January 26, 2011 2:47 PM
My new right hip is two and a half weeks old. I’ve put my walker away and use a cane and sometimes nothing. The pain is subsiding, the range of motion increases and the ankle swelling diminishes when I lie on the bed with my foot above my head. I feel I am getting closer to beginning to write again. Until now I have been tired, if not groggy. The fog is lifting. Now, or soon, is the time to get back to my writing. My finished novel, “The Last Resort” is sitting on top of my printer, waiting to find an agent. I started last year proposing it to a handful possible agencies and even got back a few positive rejects. Then, life intervened. Yes, that darned life that so often gets in the way of living. I stalled. I flooded the engine and have been waiting to turn the key again. I think it’s time. First I need to check the gas tank...

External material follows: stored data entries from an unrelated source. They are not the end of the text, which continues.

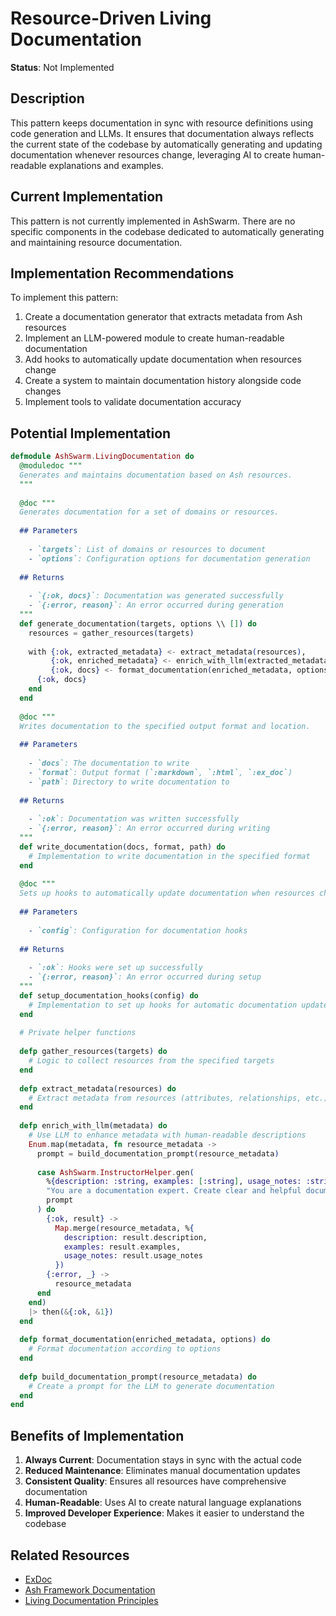 # Resource-Driven Living Documentation

**Status**: Not Implemented

## Description

This pattern keeps documentation in sync with resource definitions using code generation and LLMs. It ensures that documentation always reflects the current state of the codebase by automatically generating and updating documentation whenever resources change, leveraging AI to create human-readable explanations and examples.

## Current Implementation

This pattern is not currently implemented in AshSwarm. There are no specific components in the codebase dedicated to automatically generating and maintaining resource documentation.

## Implementation Recommendations

To implement this pattern:

1. Create a documentation generator that extracts metadata from Ash resources
2. Implement an LLM-powered module to create human-readable documentation
3. Add hooks to automatically update documentation when resources change
4. Create a system to maintain documentation history alongside code changes
5. Implement tools to validate documentation accuracy

## Potential Implementation

```elixir
defmodule AshSwarm.LivingDocumentation do
  @moduledoc """
  Generates and maintains documentation based on Ash resources.
  """
  
  @doc """
  Generates documentation for a set of domains or resources.
  
  ## Parameters
  
    - `targets`: List of domains or resources to document
    - `options`: Configuration options for documentation generation
  
  ## Returns
  
    - `{:ok, docs}`: Documentation was generated successfully
    - `{:error, reason}`: An error occurred during generation
  """
  def generate_documentation(targets, options \\ []) do
    resources = gather_resources(targets)
    
    with {:ok, extracted_metadata} <- extract_metadata(resources),
         {:ok, enriched_metadata} <- enrich_with_llm(extracted_metadata),
         {:ok, docs} <- format_documentation(enriched_metadata, options) do
      {:ok, docs}
    end
  end
  
  @doc """
  Writes documentation to the specified output format and location.
  
  ## Parameters
  
    - `docs`: The documentation to write
    - `format`: Output format (`:markdown`, `:html`, `:ex_doc`)
    - `path`: Directory to write documentation to
  
  ## Returns
  
    - `:ok`: Documentation was written successfully
    - `{:error, reason}`: An error occurred during writing
  """
  def write_documentation(docs, format, path) do
    # Implementation to write documentation in the specified format
  end
  
  @doc """
  Sets up hooks to automatically update documentation when resources change.
  
  ## Parameters
  
    - `config`: Configuration for documentation hooks
  
  ## Returns
  
    - `:ok`: Hooks were set up successfully
    - `{:error, reason}`: An error occurred during setup
  """
  def setup_documentation_hooks(config) do
    # Implementation to set up hooks for automatic documentation updates
  end
  
  # Private helper functions
  
  defp gather_resources(targets) do
    # Logic to collect resources from the specified targets
  end
  
  defp extract_metadata(resources) do
    # Extract metadata from resources (attributes, relationships, etc.)
  end
  
  defp enrich_with_llm(metadata) do
    # Use LLM to enhance metadata with human-readable descriptions
    Enum.map(metadata, fn resource_metadata ->
      prompt = build_documentation_prompt(resource_metadata)
      
      case AshSwarm.InstructorHelper.gen(
        %{description: :string, examples: [:string], usage_notes: :string},
        "You are a documentation expert. Create clear and helpful documentation for this resource.",
        prompt
      ) do
        {:ok, result} -> 
          Map.merge(resource_metadata, %{
            description: result.description,
            examples: result.examples,
            usage_notes: result.usage_notes
          })
        {:error, _} -> 
          resource_metadata
      end
    end)
    |> then(&{:ok, &1})
  end
  
  defp format_documentation(enriched_metadata, options) do
    # Format documentation according to options
  end
  
  defp build_documentation_prompt(resource_metadata) do
    # Create a prompt for the LLM to generate documentation
  end
end
```

## Benefits of Implementation

1. **Always Current**: Documentation stays in sync with the actual code
2. **Reduced Maintenance**: Eliminates manual documentation updates
3. **Consistent Quality**: Ensures all resources have comprehensive documentation
4. **Human-Readable**: Uses AI to create natural language explanations
5. **Improved Developer Experience**: Makes it easier to understand the codebase

## Related Resources

- [ExDoc](https://github.com/elixir-lang/ex_doc) 
- [Ash Framework Documentation](https://hexdocs.pm/ash/Ash.html)
- [Living Documentation Principles](https://www.atlassian.com/continuous-delivery/continuous-integration/living-documentation)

My choices are two: put energy into selling “The Last Resort” or start a new novel. As my stamina increases, I am beginning to feel confident I can do both. Mostly, I need to start the physical act of writing. I miss it. I miss it like I missed my guitar one end of quarter in college I left it home as to not distract myself from studying. The withdrawal was physical and acute. I needed my guitar to vent, to process, to create. The same goes for writing. Writing is like dreaming--it grows the brain brings order out of the day’s chaos.
I have been using this blog for mostly political reasons. Now i believe I’ll use it for a more holistic venture. Yes, politics are important. Yes, raging against insanity makes me feel good. But so does writing. Just typing these few words makes my hip feel better. It’s time to wind the future!